Source material:
..........

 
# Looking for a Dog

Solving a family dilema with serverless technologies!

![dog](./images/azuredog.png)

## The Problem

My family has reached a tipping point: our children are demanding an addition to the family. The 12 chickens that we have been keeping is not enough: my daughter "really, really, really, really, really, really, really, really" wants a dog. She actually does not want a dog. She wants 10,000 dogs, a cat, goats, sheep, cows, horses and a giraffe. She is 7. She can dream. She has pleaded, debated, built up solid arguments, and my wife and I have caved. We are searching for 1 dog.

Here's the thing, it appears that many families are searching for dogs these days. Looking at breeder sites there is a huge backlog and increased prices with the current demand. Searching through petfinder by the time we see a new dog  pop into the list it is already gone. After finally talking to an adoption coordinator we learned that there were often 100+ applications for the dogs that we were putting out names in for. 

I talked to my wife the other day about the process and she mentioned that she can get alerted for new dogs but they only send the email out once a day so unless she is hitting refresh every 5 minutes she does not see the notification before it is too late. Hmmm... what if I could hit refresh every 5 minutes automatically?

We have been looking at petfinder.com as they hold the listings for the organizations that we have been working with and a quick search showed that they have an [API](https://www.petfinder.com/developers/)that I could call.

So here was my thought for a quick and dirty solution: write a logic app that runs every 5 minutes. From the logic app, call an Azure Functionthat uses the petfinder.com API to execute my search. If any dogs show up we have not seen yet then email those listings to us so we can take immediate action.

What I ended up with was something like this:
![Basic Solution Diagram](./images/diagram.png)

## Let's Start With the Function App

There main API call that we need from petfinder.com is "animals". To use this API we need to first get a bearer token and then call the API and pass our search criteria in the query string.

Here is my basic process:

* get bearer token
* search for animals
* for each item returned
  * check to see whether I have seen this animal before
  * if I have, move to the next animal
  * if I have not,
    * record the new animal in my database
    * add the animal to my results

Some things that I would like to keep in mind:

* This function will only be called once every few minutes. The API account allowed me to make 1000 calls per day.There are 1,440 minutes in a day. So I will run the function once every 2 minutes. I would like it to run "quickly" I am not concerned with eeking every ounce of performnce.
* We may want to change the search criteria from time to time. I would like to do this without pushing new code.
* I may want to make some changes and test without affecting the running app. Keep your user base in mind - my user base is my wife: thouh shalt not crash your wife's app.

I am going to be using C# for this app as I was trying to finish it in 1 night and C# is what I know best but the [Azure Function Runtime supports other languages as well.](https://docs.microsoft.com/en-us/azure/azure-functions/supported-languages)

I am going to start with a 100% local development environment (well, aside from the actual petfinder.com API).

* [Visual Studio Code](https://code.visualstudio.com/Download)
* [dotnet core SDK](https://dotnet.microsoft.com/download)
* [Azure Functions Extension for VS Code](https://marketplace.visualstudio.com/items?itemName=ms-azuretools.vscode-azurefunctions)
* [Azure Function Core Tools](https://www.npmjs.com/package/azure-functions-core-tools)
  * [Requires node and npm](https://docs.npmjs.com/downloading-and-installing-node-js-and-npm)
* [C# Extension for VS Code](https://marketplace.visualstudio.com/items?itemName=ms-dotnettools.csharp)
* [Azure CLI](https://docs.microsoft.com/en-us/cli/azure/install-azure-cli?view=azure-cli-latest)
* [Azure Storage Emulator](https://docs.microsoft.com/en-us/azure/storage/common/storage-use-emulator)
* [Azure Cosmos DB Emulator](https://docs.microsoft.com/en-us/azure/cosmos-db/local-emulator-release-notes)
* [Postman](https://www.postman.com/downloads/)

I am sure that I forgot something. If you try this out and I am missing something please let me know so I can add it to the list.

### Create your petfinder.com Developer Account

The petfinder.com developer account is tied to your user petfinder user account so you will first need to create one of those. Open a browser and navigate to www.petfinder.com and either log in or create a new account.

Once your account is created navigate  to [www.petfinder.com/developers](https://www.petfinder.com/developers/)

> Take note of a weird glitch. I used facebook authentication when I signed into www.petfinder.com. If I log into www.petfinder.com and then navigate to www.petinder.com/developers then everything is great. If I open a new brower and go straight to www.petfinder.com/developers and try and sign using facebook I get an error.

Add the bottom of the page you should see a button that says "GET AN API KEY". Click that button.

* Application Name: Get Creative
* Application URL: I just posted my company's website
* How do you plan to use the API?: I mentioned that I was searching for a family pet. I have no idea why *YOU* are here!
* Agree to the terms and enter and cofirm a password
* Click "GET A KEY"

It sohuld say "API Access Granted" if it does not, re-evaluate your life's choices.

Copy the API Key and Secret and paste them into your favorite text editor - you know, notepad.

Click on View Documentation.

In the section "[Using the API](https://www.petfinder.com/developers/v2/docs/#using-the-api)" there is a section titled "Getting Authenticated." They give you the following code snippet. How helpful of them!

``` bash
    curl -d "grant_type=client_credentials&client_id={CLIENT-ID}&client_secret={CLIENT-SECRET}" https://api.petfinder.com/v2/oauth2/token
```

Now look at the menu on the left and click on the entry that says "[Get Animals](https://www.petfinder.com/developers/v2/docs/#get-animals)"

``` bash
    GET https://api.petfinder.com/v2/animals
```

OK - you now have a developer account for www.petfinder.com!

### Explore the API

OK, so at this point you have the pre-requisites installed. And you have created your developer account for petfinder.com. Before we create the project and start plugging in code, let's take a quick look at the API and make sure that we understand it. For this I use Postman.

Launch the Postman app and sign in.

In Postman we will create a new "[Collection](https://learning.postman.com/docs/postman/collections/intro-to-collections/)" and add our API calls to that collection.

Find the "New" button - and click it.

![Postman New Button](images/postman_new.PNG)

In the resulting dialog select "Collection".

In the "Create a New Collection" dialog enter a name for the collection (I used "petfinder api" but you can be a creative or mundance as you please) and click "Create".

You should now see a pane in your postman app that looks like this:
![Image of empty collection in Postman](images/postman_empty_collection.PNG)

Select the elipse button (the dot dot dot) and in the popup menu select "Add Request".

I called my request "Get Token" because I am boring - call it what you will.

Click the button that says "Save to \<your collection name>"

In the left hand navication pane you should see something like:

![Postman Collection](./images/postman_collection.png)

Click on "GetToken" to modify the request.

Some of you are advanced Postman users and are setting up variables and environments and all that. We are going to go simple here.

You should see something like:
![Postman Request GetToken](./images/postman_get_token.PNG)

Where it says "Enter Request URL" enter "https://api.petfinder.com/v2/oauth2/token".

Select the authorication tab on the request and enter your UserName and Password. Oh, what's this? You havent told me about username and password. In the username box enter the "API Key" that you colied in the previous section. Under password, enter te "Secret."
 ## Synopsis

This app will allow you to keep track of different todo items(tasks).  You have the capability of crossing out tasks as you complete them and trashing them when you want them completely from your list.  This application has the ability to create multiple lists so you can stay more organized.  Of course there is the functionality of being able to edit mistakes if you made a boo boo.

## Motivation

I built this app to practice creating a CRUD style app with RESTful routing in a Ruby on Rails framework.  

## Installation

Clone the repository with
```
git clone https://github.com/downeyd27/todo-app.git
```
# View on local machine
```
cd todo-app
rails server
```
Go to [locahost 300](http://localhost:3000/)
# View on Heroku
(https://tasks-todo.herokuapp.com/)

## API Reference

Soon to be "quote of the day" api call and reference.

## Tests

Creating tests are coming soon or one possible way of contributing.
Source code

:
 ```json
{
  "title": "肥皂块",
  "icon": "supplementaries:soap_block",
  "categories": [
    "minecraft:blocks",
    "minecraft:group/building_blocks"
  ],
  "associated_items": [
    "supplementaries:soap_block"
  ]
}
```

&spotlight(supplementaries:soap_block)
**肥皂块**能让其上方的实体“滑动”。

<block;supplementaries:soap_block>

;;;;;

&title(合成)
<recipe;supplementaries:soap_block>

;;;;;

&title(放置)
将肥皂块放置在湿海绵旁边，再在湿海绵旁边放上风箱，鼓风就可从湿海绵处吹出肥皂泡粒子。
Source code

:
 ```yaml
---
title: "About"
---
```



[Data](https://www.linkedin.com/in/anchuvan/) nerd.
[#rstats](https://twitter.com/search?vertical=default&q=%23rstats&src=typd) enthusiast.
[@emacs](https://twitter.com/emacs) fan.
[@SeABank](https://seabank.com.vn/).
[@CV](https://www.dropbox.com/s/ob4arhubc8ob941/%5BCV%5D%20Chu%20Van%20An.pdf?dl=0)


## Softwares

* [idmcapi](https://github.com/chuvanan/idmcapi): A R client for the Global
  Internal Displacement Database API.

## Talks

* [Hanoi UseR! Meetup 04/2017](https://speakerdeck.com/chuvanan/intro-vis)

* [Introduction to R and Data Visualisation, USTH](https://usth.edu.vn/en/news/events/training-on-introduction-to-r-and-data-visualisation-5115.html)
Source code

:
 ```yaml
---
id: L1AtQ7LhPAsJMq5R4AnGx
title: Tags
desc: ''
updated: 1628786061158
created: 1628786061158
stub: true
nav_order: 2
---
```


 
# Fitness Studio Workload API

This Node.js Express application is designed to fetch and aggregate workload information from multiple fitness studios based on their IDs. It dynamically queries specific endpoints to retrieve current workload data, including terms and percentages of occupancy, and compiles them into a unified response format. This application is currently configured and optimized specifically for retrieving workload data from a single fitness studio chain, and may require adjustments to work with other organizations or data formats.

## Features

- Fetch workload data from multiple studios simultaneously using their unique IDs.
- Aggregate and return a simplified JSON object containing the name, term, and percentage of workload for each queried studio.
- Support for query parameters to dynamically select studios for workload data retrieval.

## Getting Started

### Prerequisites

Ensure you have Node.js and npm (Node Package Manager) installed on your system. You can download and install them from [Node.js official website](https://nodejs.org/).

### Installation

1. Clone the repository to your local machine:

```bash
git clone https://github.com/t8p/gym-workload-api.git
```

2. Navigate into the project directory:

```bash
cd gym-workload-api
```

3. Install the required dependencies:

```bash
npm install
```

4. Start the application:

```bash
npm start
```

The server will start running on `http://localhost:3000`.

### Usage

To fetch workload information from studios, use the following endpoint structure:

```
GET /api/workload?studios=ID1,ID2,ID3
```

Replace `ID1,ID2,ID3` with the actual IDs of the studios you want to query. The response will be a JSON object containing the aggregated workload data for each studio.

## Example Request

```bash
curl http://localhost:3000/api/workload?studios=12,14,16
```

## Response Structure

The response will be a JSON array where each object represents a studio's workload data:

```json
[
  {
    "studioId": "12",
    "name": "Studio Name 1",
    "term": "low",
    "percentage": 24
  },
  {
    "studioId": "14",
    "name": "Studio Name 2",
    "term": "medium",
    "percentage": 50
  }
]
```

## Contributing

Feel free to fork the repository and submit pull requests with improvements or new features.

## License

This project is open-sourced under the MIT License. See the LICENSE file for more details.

..........

Assignment: Your task is to copy each line from the material above that includes the word "will".

Expected answer:
* This function will only be called once every few minutes. The API account allowed me to make 1000 calls per day.There are 1,440 minutes in a day. So I will run the function once every 2 minutes. I would like it to run "quickly" I am not concerned with eeking every ounce of performnce.
The petfinder.com developer account is tied to your user petfinder user account so you will first need to create one of those. Open a browser and navigate to www.petfinder.com and either log in or create a new account.
In Postman we will create a new "[Collection](https://learning.postman.com/docs/postman/collections/intro-to-collections/)" and add our API calls to that collection.
I called my request "Get Token" because I am boring - call it what you will.
This app will allow you to keep track of different todo items(tasks).  You have the capability of crossing out tasks as you complete them and trashing them when you want them completely from your list.  This application has the ability to create multiple lists so you can stay more organized.  Of course there is the functionality of being able to edit mistakes if you made a boo boo.
The server will start running on `http://localhost:3000`.
Replace `ID1,ID2,ID3` with the actual IDs of the studios you want to query. The response will be a JSON object containing the aggregated workload data for each studio.
The response will be a JSON array where each object represents a studio's workload data:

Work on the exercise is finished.